This past week blew us away. Literally. I know that I have a short memory, but I cannot recall having ever done game drives in such windy conditions before, ever! I was so excited after Saturday and Sunday’s high temperatures to see that the temperatures would drop from Monday, that I didn’t pay much attention to the wind forecasts. Then the wind started, and it simply did not let up for the remainder of the week. In fairness, the gusts were far from gale-force, but they were unusually high speeds by our standards. These winds not only caused the temperatures to drop, but it had an equally undesirable effect of making for less-than-desirable conditions for game viewing.
Despite the tough conditions, it was a week that delivered a load of quality predator sightings, but our poor, general game species were not enjoying the week quite as much.
For the first time in many months, we had a complete absence of the Mayambula Pride from our concession, without a single track of them being found. This is concerning, and we sincerely hope that their return to the lioness’s old haunts is only a temporary one. A year ago, this was where the pride spent the majority of their time, but once the cubs were born, they made their home within the bounds of our traversing area. As we have seen from the pride over the last eight months, they tend to set up base around a waterhole for a couple of weeks before moving onto the next one. If this pattern holds true, we should see their return at some point next week; my concern is that although they are only a couple of kilometres south of our boundary, the next water source is some distance away, and that could be the factor that works against us.
From the reports, the Mbiri males seem to have spent most of the week with them and haven’t once ventured back north to patrol their territory. Perhaps the fight that they were involved in two weeks ago has had far more ramifications than we initially thought. Fortunately, even without this large pride of lions, our viewings of the big cats were quite good this week.
The week started with a few sightings of the two Zebenine lionesses, and ended with the four River Pride girls moving into the area and spending three days to the north of Tanda Tula Safari Camp, one of which was spent feeding on a zebra kill before the hyenas chased them off.

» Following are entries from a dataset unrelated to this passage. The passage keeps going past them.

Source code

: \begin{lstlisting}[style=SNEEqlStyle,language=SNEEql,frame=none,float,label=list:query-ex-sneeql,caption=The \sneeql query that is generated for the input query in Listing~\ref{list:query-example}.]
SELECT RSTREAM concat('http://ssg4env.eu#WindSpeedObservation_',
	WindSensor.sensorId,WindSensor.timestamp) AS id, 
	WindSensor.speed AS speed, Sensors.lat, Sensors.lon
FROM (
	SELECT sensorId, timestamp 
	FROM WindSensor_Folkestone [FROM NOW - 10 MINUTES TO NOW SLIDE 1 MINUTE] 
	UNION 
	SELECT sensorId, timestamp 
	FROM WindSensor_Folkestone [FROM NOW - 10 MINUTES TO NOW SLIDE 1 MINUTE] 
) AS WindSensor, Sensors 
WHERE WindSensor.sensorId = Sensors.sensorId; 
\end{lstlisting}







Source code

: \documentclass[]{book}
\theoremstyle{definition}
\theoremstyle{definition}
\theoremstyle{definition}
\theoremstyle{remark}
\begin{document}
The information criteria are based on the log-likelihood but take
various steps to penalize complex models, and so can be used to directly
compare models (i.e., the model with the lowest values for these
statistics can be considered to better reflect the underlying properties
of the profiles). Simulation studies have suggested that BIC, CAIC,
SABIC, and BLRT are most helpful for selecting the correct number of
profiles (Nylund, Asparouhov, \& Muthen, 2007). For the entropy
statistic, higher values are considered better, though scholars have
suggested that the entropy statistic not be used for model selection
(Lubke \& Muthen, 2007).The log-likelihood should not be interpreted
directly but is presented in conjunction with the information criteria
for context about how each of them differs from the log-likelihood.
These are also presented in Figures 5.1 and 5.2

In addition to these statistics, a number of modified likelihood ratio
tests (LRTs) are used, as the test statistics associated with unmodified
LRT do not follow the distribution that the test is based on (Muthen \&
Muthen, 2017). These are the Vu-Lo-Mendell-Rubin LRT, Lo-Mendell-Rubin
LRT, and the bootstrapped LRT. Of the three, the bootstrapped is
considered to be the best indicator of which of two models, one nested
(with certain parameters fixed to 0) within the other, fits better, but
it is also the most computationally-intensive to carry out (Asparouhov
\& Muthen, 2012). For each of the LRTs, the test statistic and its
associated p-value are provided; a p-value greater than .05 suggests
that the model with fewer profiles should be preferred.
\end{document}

In the west, the eleven members of the Giraffe Pride, along with the Black Dam male, also spent three days within the area. I eventually made the trip west late one evening and was rewarded with a sighting of them killing a young wildebeest – sadly the large male lion dominated the kill and chased the others off. The week ended with a sighting of four of the five young River Pride males reuniting and moving around in the west.
On the upside, the absence of the Mayambula Pride seemed to have a very positive effect on the leopard viewing, and this week we enjoyed the best leopard sightings we have had in a while. Nthombi and Hlangana enjoyed at least two impala kills this past week with the windy conditions working wonderfully in their favour. Thumbela was also found in the east on a couple of occasions but became scarce after a sighting of her last Sunday. She was in need of a good meal, and with her experience, I am sure that she used the conditions to get some food.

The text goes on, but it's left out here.